There’s silence for a moment, and Axel flops over onto his back and listens to the soft sounds of Roxas’s breathing mixing with the quiet sounds of the afternoon. The birds are ever present, stubborn, and not frightened away by the presence of steamrollers and men in hardhats just waiting for an excuse to tear this place down. Someone is drilling down the street, the vibrations making Axel feel as if his brain is rattling around in his skull. You never hear the laughter of children this far out—just the sound of gunshots late in the night and, if one listens very carefully, the distant sounds of screaming.  
  
“We have to leave soon, you know,” he remarks, rolling over so that he’s facing Roxas.  
  
“I know,” Roxas mutters, slanting a sideways glance at him through his lashes. He breathes for a moment longer before he slides off the bed with a grunt, making a face as come trickles down his thigh. “Ugh, that’s a new feeling.”  
  
Axel grins at him. “Are you opposed to a repeat performance?”  
  
Roxas shoots him a disappointed look. “Please,” he scoffs. “Maybe next time I’ll just have you on your back.”  
  
“Now that, I would encourage,” Axel purrs, climbing from the bed and taking a page out of Roxas’s book—stretching until his joints pop.
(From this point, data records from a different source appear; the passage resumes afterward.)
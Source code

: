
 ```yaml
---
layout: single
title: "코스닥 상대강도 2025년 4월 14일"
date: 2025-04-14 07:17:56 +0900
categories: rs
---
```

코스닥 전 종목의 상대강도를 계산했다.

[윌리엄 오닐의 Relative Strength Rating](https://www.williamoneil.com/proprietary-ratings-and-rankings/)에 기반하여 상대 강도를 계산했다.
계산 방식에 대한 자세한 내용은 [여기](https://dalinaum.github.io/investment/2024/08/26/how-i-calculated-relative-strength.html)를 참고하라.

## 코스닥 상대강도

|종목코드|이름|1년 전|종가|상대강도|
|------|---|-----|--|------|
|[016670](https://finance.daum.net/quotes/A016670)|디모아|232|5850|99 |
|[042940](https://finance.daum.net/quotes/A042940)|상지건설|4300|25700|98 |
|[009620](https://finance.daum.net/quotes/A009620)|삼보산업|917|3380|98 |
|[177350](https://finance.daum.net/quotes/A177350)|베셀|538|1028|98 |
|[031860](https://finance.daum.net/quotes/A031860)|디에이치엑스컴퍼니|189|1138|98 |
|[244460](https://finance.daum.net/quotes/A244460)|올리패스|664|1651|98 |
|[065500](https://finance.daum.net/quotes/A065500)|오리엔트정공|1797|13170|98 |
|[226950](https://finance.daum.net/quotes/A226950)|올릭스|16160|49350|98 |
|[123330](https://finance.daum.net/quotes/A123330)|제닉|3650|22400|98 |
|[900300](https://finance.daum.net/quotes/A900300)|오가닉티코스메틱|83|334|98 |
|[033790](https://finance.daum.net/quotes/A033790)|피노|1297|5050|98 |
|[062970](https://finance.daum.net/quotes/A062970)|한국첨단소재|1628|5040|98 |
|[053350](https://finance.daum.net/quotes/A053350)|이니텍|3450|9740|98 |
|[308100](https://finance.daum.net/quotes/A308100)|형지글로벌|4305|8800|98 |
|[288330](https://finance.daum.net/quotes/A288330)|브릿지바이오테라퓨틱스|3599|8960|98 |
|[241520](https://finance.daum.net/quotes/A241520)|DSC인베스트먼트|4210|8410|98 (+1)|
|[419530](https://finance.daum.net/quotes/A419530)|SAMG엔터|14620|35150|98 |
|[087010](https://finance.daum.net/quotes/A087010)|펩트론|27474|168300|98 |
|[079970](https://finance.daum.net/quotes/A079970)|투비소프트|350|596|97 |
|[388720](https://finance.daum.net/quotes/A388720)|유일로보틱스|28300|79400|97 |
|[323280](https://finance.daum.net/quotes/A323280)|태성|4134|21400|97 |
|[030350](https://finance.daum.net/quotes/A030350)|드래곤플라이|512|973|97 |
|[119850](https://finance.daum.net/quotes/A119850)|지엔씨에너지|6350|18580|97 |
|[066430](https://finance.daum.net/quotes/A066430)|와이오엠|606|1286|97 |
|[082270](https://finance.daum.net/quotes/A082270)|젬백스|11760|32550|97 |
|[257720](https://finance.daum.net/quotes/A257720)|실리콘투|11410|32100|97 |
He surveys the room around him briefly—the dirty clothes on the floor and the generic paintings on the wall. He never liked this place, but there’s no getting back to one of his more frequented apartments—not this time. He’ll have to make do with the things that are here and leave the rest of it behind. It’s probably a good thing that the things that are important to him he can take with him—the old bracelet on his wrist, its threads starting to come unravelled; and Zack’s jacket that he never leaves behind.  
  
In a small town just outside of the city limits, there’s a safety deposit box with a single toy sword inside—old enough that it’s slightly rotted, but the inscription on its side is still untouched.  
  
“Want to order a pizza while I gather my things?” Axel asks, leaning down to grab a pair of clean underwear.  
  
Roxas frowns at him. “What’s a pizza?”  
  
.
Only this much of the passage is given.